▶ _Work instructions_:
From the listing below, retype exactly the line holding "#2-https://www.youtube.com/watch?v=mxfS1UDSiiw", the line holding "#3-https://www.baeldung.com/cs/merge-sort-in-place", and the lines between them; skip everything else.

▶ _Records for this task_:
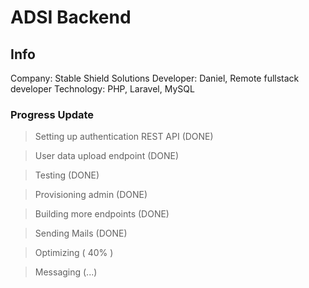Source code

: # ADSI Backend

## Info
Company: Stable Shield Solutions
Developer: Daniel, Remote fullstack developer
Technology: PHP, Laravel, MySQL

### Progress Update

> Setting up authentication REST API (DONE)

> User data upload endpoint (DONE)

> Testing (DONE)

> Provisioning admin (DONE)

> Building more endpoints (DONE)

> Sending Mails (DONE) 

> Optimizing ( 40% )

> Messaging (...)
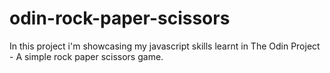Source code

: # odin-rock-paper-scissors

In this project i'm showcasing my javascript skills learnt in The Odin Project - A simple rock paper scissors game.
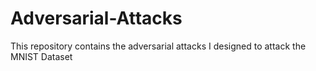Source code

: # Adversarial-Attacks
This repository contains the adversarial attacks I designed to attack the MNIST Dataset
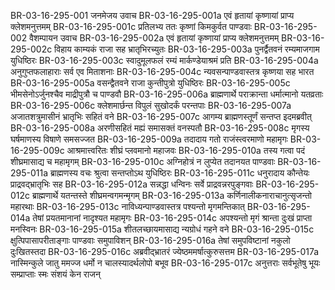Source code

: BR-03-16-295-001	जनमेजय उवाच
BR-03-16-295-001a	एवं हृतायां कृष्णायां प्राप्य क्लेशमनुत्तमम्
BR-03-16-295-001c	प्रतिलभ्य ततः कृष्णां किमकुर्वत पाण्डवाः
BR-03-16-295-002	वैशम्पायन उवाच
BR-03-16-295-002a	एवं हृतायां कृष्णायां प्राप्य क्लेशमनुत्तमम्
BR-03-16-295-002c	विहाय काम्यकं राजा सह भ्रातृभिरच्युतः
BR-03-16-295-003a	पुनर्द्वैतवनं रम्यमाजगाम युधिष्ठिरः
BR-03-16-295-003c	स्वादुमूलफलं रम्यं मार्कण्डेयाश्रमं प्रति
BR-03-16-295-004a	अनुगुप्तफलाहाराः सर्व एव मिताशनाः
BR-03-16-295-004c	न्यवसन्पाण्डवास्तत्र कृष्णया सह भारत
BR-03-16-295-005a	वसन्द्वैतवने राजा कुन्तीपुत्रो युधिष्ठिरः
BR-03-16-295-005c	भीमसेनोऽर्जुनश्चैव माद्रीपुत्रौ च पाण्डवौ
BR-03-16-295-006a	ब्राह्मणार्थे पराक्रान्ता धर्मात्मानो यतव्रताः
BR-03-16-295-006c	क्लेशमार्छन्त विपुलं सुखोदर्कं परन्तपाः
BR-03-16-295-007a	अजातशत्रुमासीनं भ्रातृभिः सहितं वने
BR-03-16-295-007c	आगम्य ब्राह्मणस्तूर्णं सन्तप्त इदमब्रवीत्
BR-03-16-295-008a	अरणीसहितं मह्यं समासक्तं वनस्पतौ
BR-03-16-295-008c	मृगस्य घर्षमाणस्य विषाणे समसज्जत
BR-03-16-295-009a	तदादाय गतो राजंस्त्वरमाणो महामृगः
BR-03-16-295-009c	आश्रमात्त्वरितः शीघ्रं प्लवमानो महाजवः
BR-03-16-295-010a	तस्य गत्वा पदं शीघ्रमासाद्य च महामृगम्
BR-03-16-295-010c	अग्निहोत्रं न लुप्येत तदानयत पाण्डवाः
BR-03-16-295-011a	ब्राह्मणस्य वचः श्रुत्वा सन्तप्तोऽथ युधिष्ठिरः
BR-03-16-295-011c	धनुरादाय कौन्तेयः प्राद्रवद्भ्रातृभिः सह
BR-03-16-295-012a	सन्नद्धा धन्विनः सर्वे प्राद्रवन्नरपुङ्गवाः
BR-03-16-295-012c	ब्राह्मणार्थे यतन्तस्ते शीघ्रमन्वगमन्मृगम्
BR-03-16-295-013a	कर्णिनालीकनाराचानुत्सृजन्तो महारथाः
BR-03-16-295-013c	नाविध्यन्पाण्डवास्तत्र पश्यन्तो मृगमन्तिकात्
BR-03-16-295-014a	तेषां प्रयतमानानां नादृश्यत महामृगः
BR-03-16-295-014c	अपश्यन्तो मृगं श्रान्ता दुःखं प्राप्ता मनस्विनः
BR-03-16-295-015a	शीतलच्छायमासाद्य न्यग्रोधं गहने वने
BR-03-16-295-015c	क्षुत्पिपासापरीताङ्गाः पाण्डवाः समुपाविशन्
BR-03-16-295-016a	तेषां समुपविष्टानां नकुलो दुःखितस्तदा
BR-03-16-295-016c	अब्रवीद्भ्रातरं ज्येष्ठममर्षात्कुरुसत्तम
BR-03-16-295-017a	नास्मिन्कुले जातु ममज्ज धर्मो न चालस्यादर्थलोपो बभूव
BR-03-16-295-017c	अनुत्तराः सर्वभूतेषु भूयः सम्प्राप्ताः स्मः संशयं केन राजन्

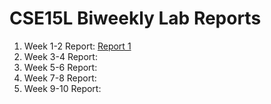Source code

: # CSE15L Biweekly Lab Reports
1. Week 1-2 Report: [Report 1](lab-report-1-week2.md)
2. Week 3-4 Report:
3. Week 5-6 Report:
4. Week 7-8 Report:
5. Week 9-10 Report:


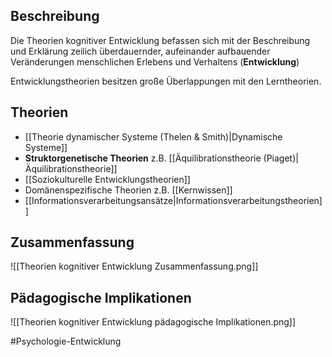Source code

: ## Beschreibung
Die Theorien kognitiver Entwicklung befassen sich mit der Beschreibung und Erklärung zeilich überdauernder, aufeinander aufbauender Veränderungen menschlichen Erlebens und Verhaltens (**Entwicklung**)

Entwicklungstheorien besitzen große Überlappungen mit den Lerntheorien.

## Theorien
- [[Theorie dynamischer Systeme (Thelen & Smith)|Dynamische Systeme]]
- **Struktorgenetische Theorien**
z.B. [[Äquilibrationstheorie (Piaget)|Äquilibrationstheorie]]
- [[Soziokulturelle Entwicklungstheorien]]
- Domänenspezifische Theorien
z.B. [[Kernwissen]]
- [[Informationsverarbeitungsansätze|Informationsverarbeitungstheorien]]

## Zusammenfassung
![[Theorien kognitiver Entwicklung Zusammenfassung.png]]

## Pädagogische Implikationen
![[Theorien kognitiver Entwicklung pädagogische Implikationen.png]]

#Psychologie-Entwicklung 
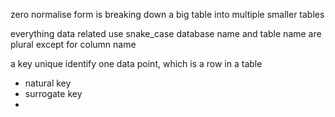 zero normalise form is breaking down a big table into multiple smaller tables

everything data related use snake_case
database name and table name are plural except for column name

a key unique identify one data point, which is a row in a table
- natural key
- surrogate key
-

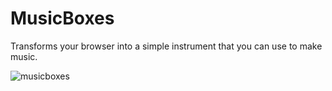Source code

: # MusicBoxes
Transforms your browser into a simple instrument that you can use to make music.

![musicboxes](https://cloud.githubusercontent.com/assets/16888361/14616267/959e0b7a-0577-11e6-895b-11d685d8fce9.png)
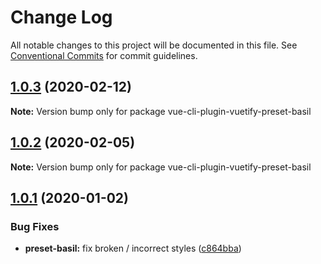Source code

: # Change Log

All notable changes to this project will be documented in this file.
See [Conventional Commits](https://conventionalcommits.org) for commit guidelines.

## [1.0.3](https://github.com/vuetifyjs/vue-cli-plugin-vuetify/compare/vue-cli-plugin-vuetify-preset-basil@1.0.2...vue-cli-plugin-vuetify-preset-basil@1.0.3) (2020-02-12)

**Note:** Version bump only for package vue-cli-plugin-vuetify-preset-basil





## [1.0.2](https://github.com/vuetifyjs/vue-cli-plugin-vuetify/compare/vue-cli-plugin-vuetify-preset-basil@1.0.1...vue-cli-plugin-vuetify-preset-basil@1.0.2) (2020-02-05)

**Note:** Version bump only for package vue-cli-plugin-vuetify-preset-basil





## [1.0.1](https://github.com/vuetifyjs/vue-cli-plugin-vuetify/compare/vue-cli-plugin-vuetify-preset-basil@1.0.0...vue-cli-plugin-vuetify-preset-basil@1.0.1) (2020-01-02)


### Bug Fixes

* **preset-basil:** fix broken / incorrect styles ([c864bba](https://github.com/vuetifyjs/vue-cli-plugin-vuetify/commit/c864bba2e6fb2e70e9c065ad71d3556a6327e4ef))
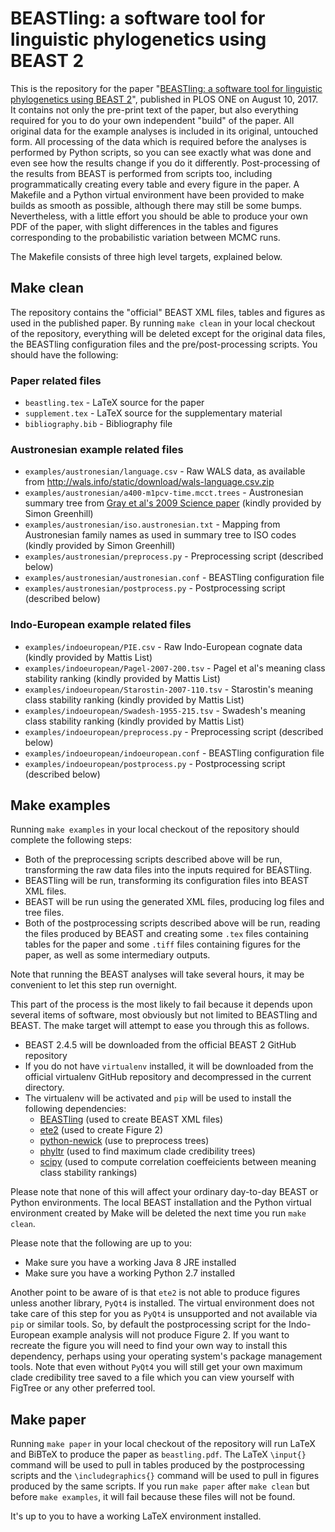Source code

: # BEASTling: a software tool for linguistic phylogenetics using BEAST 2

This is the repository for the paper "[BEASTling: a software tool for
linguistic phylogenetics using BEAST 2](https://doi.org/10.1371/journal.pone.0180908)",
published in PLOS ONE on August 10, 2017.  It contains not only the pre-print
text of the paper, but also everything required for you to do your own
independent "build" of the paper.  All original data for the example analyses is
included in its original, untouched form.  All processing of the data which is
required before the analyses is performed by Python scripts, so you can see
exactly what was done and even see how the results change if you do it
differently.  Post-processing of the results from BEAST is performed from scripts
too, including programmatically creating every table and every figure in the
paper.  A Makefile and a Python virtual environment have been provided to make
builds as smooth as possible, although there may still be some bumps.
Nevertheless, with a little effort you should be able to produce your own PDF of
the paper, with slight differences in the tables and figures corresponding to
the probabilistic variation between MCMC runs.

The Makefile consists of three high level targets, explained below.

## Make clean

The repository contains the "official" BEAST XML files, tables and figures as
used in the published paper.  By running `make clean` in your local checkout of
the repository, everything will be deleted except for the original data files,
the BEASTling configuration files and the pre/post-processing scripts.  You
should have the following:

### Paper related files

* `beastling.tex` - LaTeX source for the paper
* `supplement.tex` - LaTeX source for the supplementary material
* `bibliography.bib` - Bibliography file

### Austronesian example related files

* `examples/austronesian/language.csv` - Raw WALS data, as available from
  http://wals.info/static/download/wals-language.csv.zip
* `examples/austronesian/a400-m1pcv-time.mcct.trees` - Austronesian summary
  tree from [Gray et al's 2009 Science paper](http://science.sciencemag.org/content/323/5913/479)
  (kindly provided by Simon Greenhill)
* `examples/austronesian/iso.austronesian.txt` - Mapping from Austronesian
  family names as used in summary tree to ISO codes (kindly provided by Simon
  Greenhill)
* `examples/austronesian/preprocess.py` - Preprocessing script (described below)
* `examples/austronesian/austronesian.conf` - BEASTling configuration file
* `examples/austronesian/postprocess.py` - Postprocessing script (described
  below)

### Indo-European example related files

* `examples/indoeuropean/PIE.csv` - Raw Indo-European cognate data (kindly
  provided by Mattis List)
* `examples/indoeuropean/Pagel-2007-200.tsv` - Pagel et al's meaning class
  stability ranking (kindly provided by Mattis List)
* `examples/indoeuropean/Starostin-2007-110.tsv` - Starostin's meaning class
  stability ranking (kindly provided by Mattis List)
* `examples/indoeuropean/Swadesh-1955-215.tsv` - Swadesh's meaning class
  stability ranking (kindly provided by Mattis List)
* `examples/indoeuropean/preprocess.py` - Preprocessing script (described below)
* `examples/indoeuropean/indoeuropean.conf` - BEASTling configuration file
* `examples/indoeuropean/postprocess.py` - Postprocessing script (described
  below)

## Make examples

Running `make examples` in your local checkout of the repository should complete
the following steps:

 * Both of the preprocessing scripts described above will be run, transforming
   the raw data files into the inputs required for BEASTling.
 * BEASTling will be run, transforming its configuration files into BEAST XML
   files.
 * BEAST will be run using the generated XML files, producing log files and tree
   files.
 * Both of the postprocessing scripts described above will be run, reading the
   files produced by BEAST and creating some `.tex` files containing tables for
   the paper and some `.tiff` files containing figures for the paper, as well as
   some intermediary outputs.

Note that running the BEAST analyses will take several hours, it may be
convenient to let this step run overnight.

This part of the process is the most likely to fail because it depends upon
several items of software, most obviously but not limited to BEASTling and BEAST.
The make target will attempt to ease you through this as follows.

 * BEAST 2.4.5 will be downloaded from the official BEAST 2 GitHub repository
 * If you do not have `virtualenv` installed, it will be downloaded from the
   official virtualenv GitHub repository and decompressed in the current
   directory.
 * The virtualenv will be activated and `pip` will be used to install the
   following dependencies:
     * [BEASTling](https://github.com/lmaurits/BEASTling) (used to create BEAST
       XML files)
     * [ete2](http://etetoolkit.org/) (used to create Figure 2)
     * [python-newick](https://github.com/glottobank/python-newick/) (use to
       preprocess trees)
     * [phyltr](https://github.com/lmaurits/phyltr/) (used to find maximum clade
       credibility trees)
     * [scipy](https://www.scipy.org/) (used to compute correlation coeffeicients
       between meaning class stability rankings)

Please note that none of this will affect your ordinary day-to-day BEAST or
Python environments.  The local BEAST installation and the Python virtual
environment created by Make will be deleted the next time you run `make clean`.

Please note that the following are up to you:

 * Make sure you have a working Java 8 JRE installed
 * Make sure you have a working Python 2.7 installed

Another point to be aware of is that `ete2` is not able to produce figures
unless another library, `PyQt4` is installed.  The virtual environment does not
take care of this step for you as `PyQt4` is unsupported and not available via
`pip` or similar tools.  So, by default the postprocessing script for the
Indo-European example analysis will not produce Figure 2.  If you want to
recreate the figure you will need to find your own way to install this
dependency, perhaps using your operating system's package management tools.
Note that even without `PyQt4` you will still get your own maximum clade
credibility tree saved to a file which you can view yourself with FigTree or any
other preferred tool.

## Make paper

Running `make paper` in your local checkout of the repository will run LaTeX and
BiBTeX to produce the paper as `beastling.pdf`.  The LaTeX `\input{}` command
will be used to pull in tables produced by the postprocessing scripts and the
`\includegraphics{}` command will be used to pull in figures produced by the same
scripts.  If you run `make paper` after `make clean` but before `make examples`,
it will fail because these files will not be found.

It's up to you to have a working LaTeX environment installed.
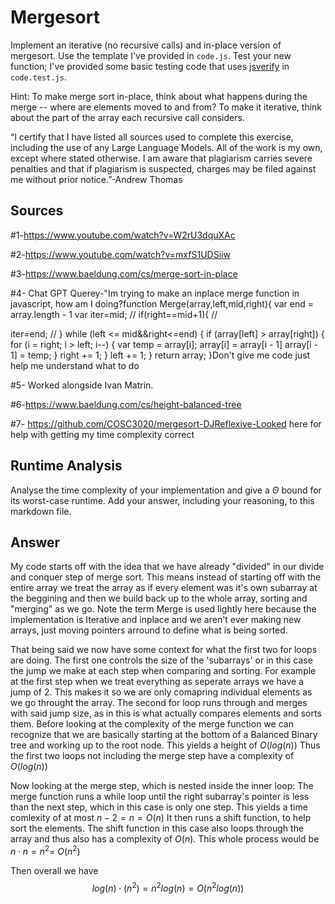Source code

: # Mergesort

Implement an iterative (no recursive calls) and in-place version of mergesort.
Use the template I've provided in `code.js`. Test your new function; I've
provided some basic testing code that uses
[jsverify](https://jsverify.github.io/) in `code.test.js`.

Hint: To make merge sort in-place, think about what happens during the merge --
where are elements moved to and from? To make it iterative, think about the
part of the array each recursive call considers.

“I certify that I have listed all sources used to complete this exercise, including the use
of any Large Language Models. All of the work is my own, except where stated
otherwise. I am aware that plagiarism carries severe penalties and that if plagiarism is
suspected, charges may be filed against me without prior notice.”-Andrew Thomas

## Sources
#1-https://www.youtube.com/watch?v=W2rU3dquXAc

#2-https://www.youtube.com/watch?v=mxfS1UDSiiw

#3-https://www.baeldung.com/cs/merge-sort-in-place

#4- Chat GPT Querey-"Im trying to make an inplace merge function in javascript, how am I doing?function Merge(array,left,mid,right){ var end = array.length - 1 var iter=mid; // if(right==mid+1){ // 

iter=end; // } while (left <= mid&&right<=end) { if (array[left] > array[right]) { for (i = right; i > left; i--) { var temp = array[i]; array[i] = array[i - 1] array[i - 1] = temp; } right += 1; } left += 1; } return array; }Don't give me code just help me understand what to do

#5- Worked alongside Ivan Matrin.

#6-https://www.baeldung.com/cs/height-balanced-tree

#7- https://github.com/COSC3020/mergesort-DJReflexive-Looked here for help with getting my time complexity correct
## Runtime Analysis

Analyse the time complexity of your implementation and give a $\Theta$ bound for
its worst-case runtime. Add your answer, including your reasoning, to this
markdown file.

## Answer

My code starts off with the idea that we have already "divided" in our divide and conquer step of merge sort. This means instead of starting off with the entire array we treat the array as if every element was it's own subarray at the beggining and then we build back up to the whole array, sorting and "merging" as we go. Note the term Merge is used lightly here because the implementation is Iterative and inplace and we aren't ever making new arrays, just moving pointers arround to define what is being sorted.

That being said we now have some context for what the first two for loops are doing. The first one controls the size of the 'subarrays' or in this case the jump we make at each step when comparing and sorting. For example at the first step when we treat everything as seperate arrays we have a jump of 2. This makes it so we are only comapring individual elements as we go throught the array. The second for loop runs through and merges with said jump size, as in this is what actually compares elements and sorts them. Before looking at the complexity of the merge function we can recognize that we are basically starting at the bottom of a Balanced Binary tree and working up to the root node. This yields a height of $O(log(n))$ Thus the first two loops not including the merge step have a complexity of $O(log(n))$

Now looking at the merge step, which is nested inside the inner loop: The merge function runs a while loop until the right subarray's pointer is less than the next step, which in this case is only one step. This yields a time comlexity of at most $n-2=n=O(n)$ It then runs a shift function, to help sort the elements. The shift function in this case also loops through the array and thus also has a complexity of $O(n)$. This whole process would be $n\cdot n=n^2$= $O(n^2)$

Then overall we have $$log(n)\cdot (n^2)=n^2log(n)=O(n^2log(n))$$
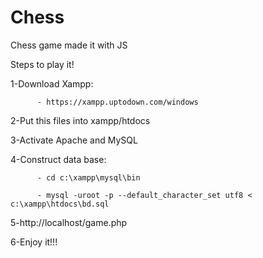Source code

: # Chess
Chess game made it with JS

Steps to play it!

1-Download Xampp:
          
          - https://xampp.uptodown.com/windows

2-Put this files into xampp/htdocs 

3-Activate Apache and MySQL

4-Construct data base:

          - cd c:\xampp\mysql\bin
          
          - mysql -uroot -p --default_character_set utf8 < c:\xampp\htdocs\bd.sql
          
5-http://localhost/game.php

6-Enjoy it!!!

▶ _Exercise response_:
#2-https://www.youtube.com/watch?v=mxfS1UDSiiw

#3-https://www.baeldung.com/cs/merge-sort-in-place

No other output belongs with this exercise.